To get good results from Machine Learning (ML) models, data scientists almost always tune hyperparameters—learning rate, regularization, etc. This tuning can be critical for performance and accuracy, but it is also routine and laborious to do manually. This talk discusses automation for tuning, scaling via Apache Spark, and best practices for tuning workflows and architecture. We will use a running demo of Hyperopt, one of the most popular open-source tools for tuning ML in Python. Our team contributed a Spark-powered backend for scaling out Hyperopt, and we will use this tool to discuss challenges and demonstrate best practices. After a quick introduction to hyperparameter tuning and Hyperopt, we will discuss workflows for tuning.
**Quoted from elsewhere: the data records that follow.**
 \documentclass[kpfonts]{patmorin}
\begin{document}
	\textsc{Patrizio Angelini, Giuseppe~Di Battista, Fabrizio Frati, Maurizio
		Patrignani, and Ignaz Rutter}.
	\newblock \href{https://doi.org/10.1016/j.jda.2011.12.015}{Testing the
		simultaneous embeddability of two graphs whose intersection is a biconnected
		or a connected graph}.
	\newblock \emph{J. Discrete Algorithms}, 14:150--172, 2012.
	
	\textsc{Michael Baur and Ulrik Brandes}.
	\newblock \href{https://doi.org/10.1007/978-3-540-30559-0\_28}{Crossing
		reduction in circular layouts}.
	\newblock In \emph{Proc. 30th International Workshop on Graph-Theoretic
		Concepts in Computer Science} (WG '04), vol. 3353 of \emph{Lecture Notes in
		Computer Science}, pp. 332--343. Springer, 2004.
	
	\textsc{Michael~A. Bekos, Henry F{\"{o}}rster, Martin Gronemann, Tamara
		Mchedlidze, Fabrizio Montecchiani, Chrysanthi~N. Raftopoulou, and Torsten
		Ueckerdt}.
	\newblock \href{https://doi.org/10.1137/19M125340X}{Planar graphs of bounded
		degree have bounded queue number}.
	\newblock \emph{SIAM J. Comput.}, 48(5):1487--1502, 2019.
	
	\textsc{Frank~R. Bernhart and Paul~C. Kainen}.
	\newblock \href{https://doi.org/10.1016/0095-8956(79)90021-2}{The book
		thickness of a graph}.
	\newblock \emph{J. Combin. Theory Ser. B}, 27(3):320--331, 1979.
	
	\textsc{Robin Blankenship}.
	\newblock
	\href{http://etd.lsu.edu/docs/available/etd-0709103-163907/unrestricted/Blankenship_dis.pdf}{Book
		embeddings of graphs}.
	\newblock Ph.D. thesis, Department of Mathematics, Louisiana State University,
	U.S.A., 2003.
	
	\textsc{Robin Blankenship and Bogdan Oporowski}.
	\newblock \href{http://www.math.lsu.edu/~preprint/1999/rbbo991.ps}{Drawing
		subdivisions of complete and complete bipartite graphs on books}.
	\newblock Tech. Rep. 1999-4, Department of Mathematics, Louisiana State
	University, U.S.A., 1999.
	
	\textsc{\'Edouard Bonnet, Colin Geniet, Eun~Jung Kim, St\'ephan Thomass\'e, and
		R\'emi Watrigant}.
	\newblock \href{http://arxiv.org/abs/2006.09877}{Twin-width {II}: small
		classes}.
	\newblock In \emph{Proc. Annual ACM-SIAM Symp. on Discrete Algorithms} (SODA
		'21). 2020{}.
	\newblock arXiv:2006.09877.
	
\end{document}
How should a data scientist begin, selecting what to tune and how? How should they track their work, evaluate progress, and iterate? We will demo using MLflow for tracking and visualization. We will then discuss architectural patterns for tuning. How can a data scientist tune single-machine ML workflows vs. distributed? How can data ingest be optimized with Spark, and how should the Spark cluster be configured? We will wrap up with mentions of other efforts around scaling out tuning in the Spark and AI ecosystem. Our team’s recent release of joblib-spark, a Joblib Apache Spark Backend, simplifies distributing scikit-learn tuning jobs across a Spark cluster. This talk will be generally accessible, though knowledge of ML and Spark will help.
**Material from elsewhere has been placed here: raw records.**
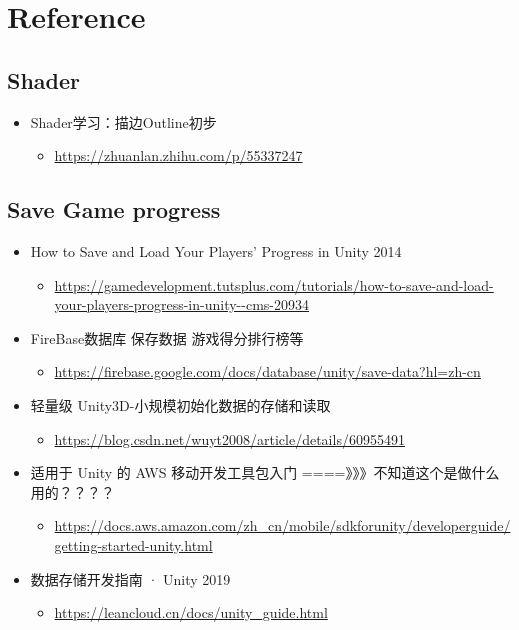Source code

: \documentclass[9pt, b5paper]{article}
\begin{document}
\section{Reference}
\label{sec-2}
\subsection{Shader}
\label{sec-2-1}
\begin{itemize}
\item Shader学习：描边Outline初步
\begin{itemize}
\item \url{https://zhuanlan.zhihu.com/p/55337247}
\end{itemize}
\end{itemize}

\subsection{Save Game progress}
\label{sec-2-2}
\begin{itemize}
\item How to Save and Load Your Players' Progress in Unity 2014
\begin{itemize}
\item \url{https://gamedevelopment.tutsplus.com/tutorials/how-to-save-and-load-your-players-progress-in-unity--cms-20934}
\end{itemize}
\item FireBase数据库 保存数据 游戏得分排行榜等
\begin{itemize}
\item \url{https://firebase.google.com/docs/database/unity/save-data?hl=zh-cn}
\end{itemize}
\item 轻量级 Unity3D-小规模初始化数据的存储和读取
\begin{itemize}
\item \url{https://blog.csdn.net/wuyt2008/article/details/60955491}
\end{itemize}
\item 适用于 Unity 的 AWS 移动开发工具包入门  ====》》》不知道这个是做什么用的？？？？
\begin{itemize}
\item \url{https://docs.aws.amazon.com/zh_cn/mobile/sdkforunity/developerguide/getting-started-unity.html}
\end{itemize}
\item 数据存储开发指南 · Unity 2019
\begin{itemize}
\item \url{https://leancloud.cn/docs/unity_guide.html}
\end{itemize}
\end{itemize}
\end{document}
– Well, thanks everyone for listening today. I want to talk about Tuning Machine Learning Models, focusing on hyperperimeter tuning, but it will be very relevant for those interested in speeding up performance where hyperperimeter tuning is often very computationally expensive, and also in terms of course, tuning the accuracy or, metrics around models. This is also critical, so just quickly about, where I’m coming from I spent most of my time at Databricks as a software engineer, working on ML and advanced analytics and analysis solutions architect. One requisite slide about, the company Databricks is proud to have been fundamental in building out these important open source projects, Apache Spark Delta Lake, and Mlflow, Cool so to get into it, I want to spend two minutes quickly going over what hyperparameters are, if you’re not familiar with the material, hopefully this’ll help if you are, I think it will be nice in terms of setting some perspectives.
Cool, so I’m going to be using later a demo, looking at Fashion-MNIST, which has a bunch of images of clothing. So let’s take a look at this one, it looks like a shoe. My first model that I fit said, “this is a dress”, probably not correct. The next model I fit said, “this is a sneaker” and that’s actually pretty accurate. And what’s the difference here? Well model to actually have better hyperparameter settings, the learning rate model structure and so forth. So stepping back, what is a hyper parameter? Well, the statistical sort of definition or perspective, which I’d like to give is assumptions you make about your model or data to make learning easier.
From a practical perspective, this (mumbles) your ML library does not learn from data. There are a bunch of parameters in a model, which the library does learn from data, but it also takes manual inputs and (mumbles) those hyperparameters cause there nodes, which can be tweaked. Some of these, I would call algorithmic. These are more sort of problem dependent configs, which may affect say a computational performance or speed, but might not really be super related to the statistics or modeling perspective.
Cool, so how do we tune these well, there’s sort of three perspectives I’ll give, matching those from before, if you’re a statistician or application domain expert, you might bring knowledge, which lets you set some of these settings, a priority looking at sort of that practical perspective. There’s an ML library, it takes some inputs, it gives an output model which can be tested and we can optimize it like a black box. This is a pretty common way to do tuning and quite effective if you do it effectively.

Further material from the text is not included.